[PATCH] iommu/s390: Implement blocking domain
From: Niklas Schnelle
Date: Tue Aug 06 2024 - 09:59:32 EST
This fixes a crash when surprise hot-unplugging a PCI device. This crash
happens because during hot-unplug __iommu_group_set_domain_nofail()
attaching the default domain fails when the platform no longer
recognizes the device as it has already been removed and we end up with
a NULL domain pointer and UAF. This is exactly the case referred to in
the second comment in __iommu_device_set_domain() and just as stated
there if we can instead attach the blocking domain the UAF is prevented
as this can handle the already removed device. Implement the blocking
domain to use this handling. This would still leave us with a warning
for a failed attach. As failing to attach when the device is no longer
present is expected behavior turn this into an explicit -ENODEV error
and don't warn for it. Also change the error return for a NULL zdev to
-EIO as we don't want to ignore this case that would be a serious bug.
Fixes: c76c067e488c ("s390/pci: Use dma-iommu layer")
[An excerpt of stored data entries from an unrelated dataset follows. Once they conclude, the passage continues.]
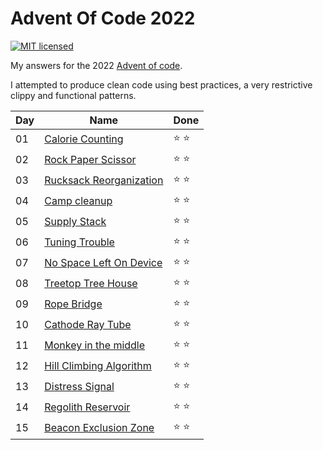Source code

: # Advent Of Code 2022

[![MIT licensed](https://img.shields.io/badge/license-MIT-blue.svg)](./LICENSE)

My answers for the 2022 [Advent of code](https://adventofcode.com/2022).

I attempted to produce clean code using best practices, a very restrictive clippy and functional patterns.

| Day | Name | Done |
|-----|------|------|
| 01 | [Calorie Counting](day_01/src/main.rs)| ⭐ ⭐ |
| 02 | [Rock Paper Scissor](day_02/src/main.rs)| ⭐ ⭐ |
| 03 | [Rucksack Reorganization](day_03/src/main.rs)| ⭐ ⭐ |
| 04 | [Camp cleanup](day_04/src/main.rs)| ⭐ ⭐ |
| 05 | [Supply Stack](day_05/src/main.rs)| ⭐ ⭐ |
| 06 | [Tuning Trouble](day_06/src/main.rs)| ⭐ ⭐ |
| 07 | [No Space Left On Device](day_07/src/main.rs)| ⭐ ⭐ |
| 08 | [Treetop Tree House](day_08/src/main.rs)| ⭐ ⭐ |
| 09 | [Rope Bridge](day_09/src/main.rs)| ⭐ ⭐ |
| 10 | [Cathode Ray Tube](day_10/src/main.rs)| ⭐ ⭐ |
| 11 | [Monkey in the middle](day_11/src/main.rs)| ⭐ ⭐ |
| 12 | [Hill Climbing Algorithm](day_12/src/main.rs)| ⭐ ⭐ |
| 13 | [Distress Signal](day_13/src/main.rs)| ⭐ ⭐ |
| 14 | [Regolith Reservoir](day_14/src/main.rs)| ⭐ ⭐ |
| 15 | [Beacon Exclusion Zone](day_15/src/main.rs)| ⭐ ⭐ |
Signed-off-by: Niklas Schnelle <schnelle@xxxxxxxxxxxxx>
---
Note: I somewhat suspect this to be related to the following discussion
or at least we have seen the same backtraces in reports that we suspect
to be caused by the issue fixed with this patch. In the case I was able
to reproduce with vfio-pci pass-through to a KVM guest I got a different
trace though.
Organizational note: I'll be on vacation starting Thursday. Matt will
then take over and sent new revisions as necessary.
---
drivers/iommu/iommu.c | 7 ++++--
drivers/iommu/s390-iommu.c | 55 ++++++++++++++++++++++++++++++++++++++--------
2 files changed, 51 insertions(+), 11 deletions(-)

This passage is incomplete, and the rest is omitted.